SEC Sues Investment Adviser for Fee Misconduct

August 1, 2025

SEC Sues Investment Adviser for Fee Misconduct

A complaint, Securities Exchange Commission v. David A. Nagler and New Line Capital LLC, has been filed in the US District Court for the District of New Mexico. It accuses the defendants of fee misconduct and failing to disclose financial conflicts of interest.

An article on Holland and Knight’s Second Opinion blog explains that the SEC is alleging that the firm charged advisory account clients, many of them elderly retirees, more than the disclosed 2% annual fee cap, and levied hourly consulting fees without proper notice or client consent.

Defendant Nagler, New Line’s founder and chief commercial officer, operated the firm from April 2019 through December 2024 without SEC registration. Both he and New Line were registered in several states.

In regulatory filings and internal compliance documents, the defendants acknowledged their fiduciary duties and explicitly promised to prioritize client interests and avoid conflicts.

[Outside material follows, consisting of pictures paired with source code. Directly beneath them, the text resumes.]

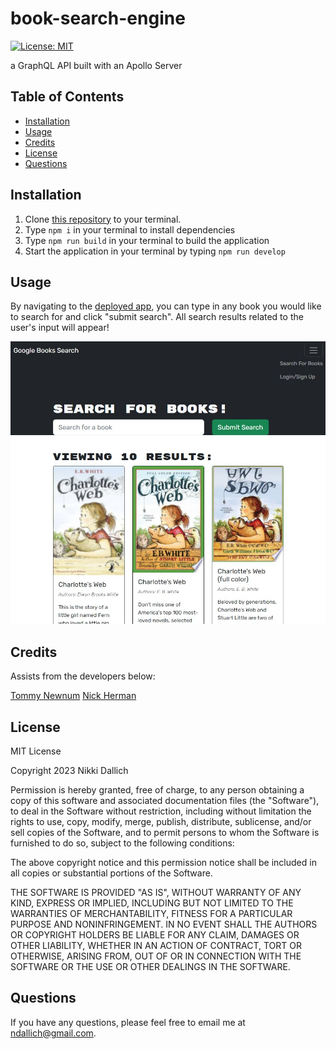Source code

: # book-search-engine

[![License: MIT](https://img.shields.io/badge/License-MIT-yellow.svg)](https://opensource.org/licenses/MIT)

a GraphQL API built with an Apollo Server

## Table of Contents

- [Installation](#installation)
- [Usage](#usage)
- [Credits](#credits)
- [License](#license)
- [Questions](#questions)

## Installation

1. Clone [this repository](https://github.com/ndallich1/book-search-engine) to your terminal.
2. Type `npm i` in your terminal to install dependencies
3. Type `npm run build` in your terminal to build the application
4. Start the application in your terminal by typing `npm run develop`

## Usage

By navigating to the [deployed app](https://hidden-beach-13104.herokuapp.com/), you can type in any book you would like to search for and click "submit search". All search results related to the user's input will appear!

![book search example](./client/src/images/book-search.jpg)

## Credits

Assists from the developers below:

[Tommy Newnum](https://github.com/tnewnum)
[Nick Herman](https://github.com/nwherman1724)

## License

MIT License

Copyright 2023 Nikki Dallich

Permission is hereby granted, free of charge, to any person obtaining a copy of this software and associated documentation files (the "Software"), to deal in the Software without restriction, including without limitation the rights to use, copy, modify, merge, publish, distribute, sublicense, and/or sell copies of the Software, and to permit persons to whom the Software is furnished to do so, subject to the following conditions:

The above copyright notice and this permission notice shall be included in all copies or substantial portions of the Software.

THE SOFTWARE IS PROVIDED "AS IS", WITHOUT WARRANTY OF ANY KIND, EXPRESS OR IMPLIED, INCLUDING BUT NOT LIMITED TO THE WARRANTIES OF MERCHANTABILITY, FITNESS FOR A PARTICULAR PURPOSE AND NONINFRINGEMENT. IN NO EVENT SHALL THE AUTHORS OR COPYRIGHT HOLDERS BE LIABLE FOR ANY CLAIM, DAMAGES OR OTHER LIABILITY, WHETHER IN AN ACTION OF CONTRACT, TORT OR OTHERWISE, ARISING FROM, OUT OF OR IN CONNECTION WITH THE SOFTWARE OR THE USE OR OTHER DEALINGS IN THE SOFTWARE.

## Questions

If you have any questions, please feel free to email me at ndallich@gmail.com.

The SEC contends that despite these acknowledgments, the defendants routinely violated their fiduciary duties through misleading fee disclosures and opaque billing practices.

The complaint says that New Line charged approximately $125,000 in excessive advisory fees and more than $325,000 in undisclosed hourly consulting fees.

The complaint also alleges that fees were sometimes based on subjective assessments of behavior, such as how insistent a client was for an explanation, and that clients never received itemized billing.

Violations include breaches of Sections 206(1) and 206(2) of the Investment Advisers Act of 1940, which prohibit fraud by all advisers, regardless of SEC registration.

This case indicates that the SEC under Trump is still on the lookout for advisory fee misconduct and conflicts of interest involving elderly clients. Firms should ensure full transparency, accurate disclosure, and compliance with fiduciary duties, especially when serving vulnerable clients.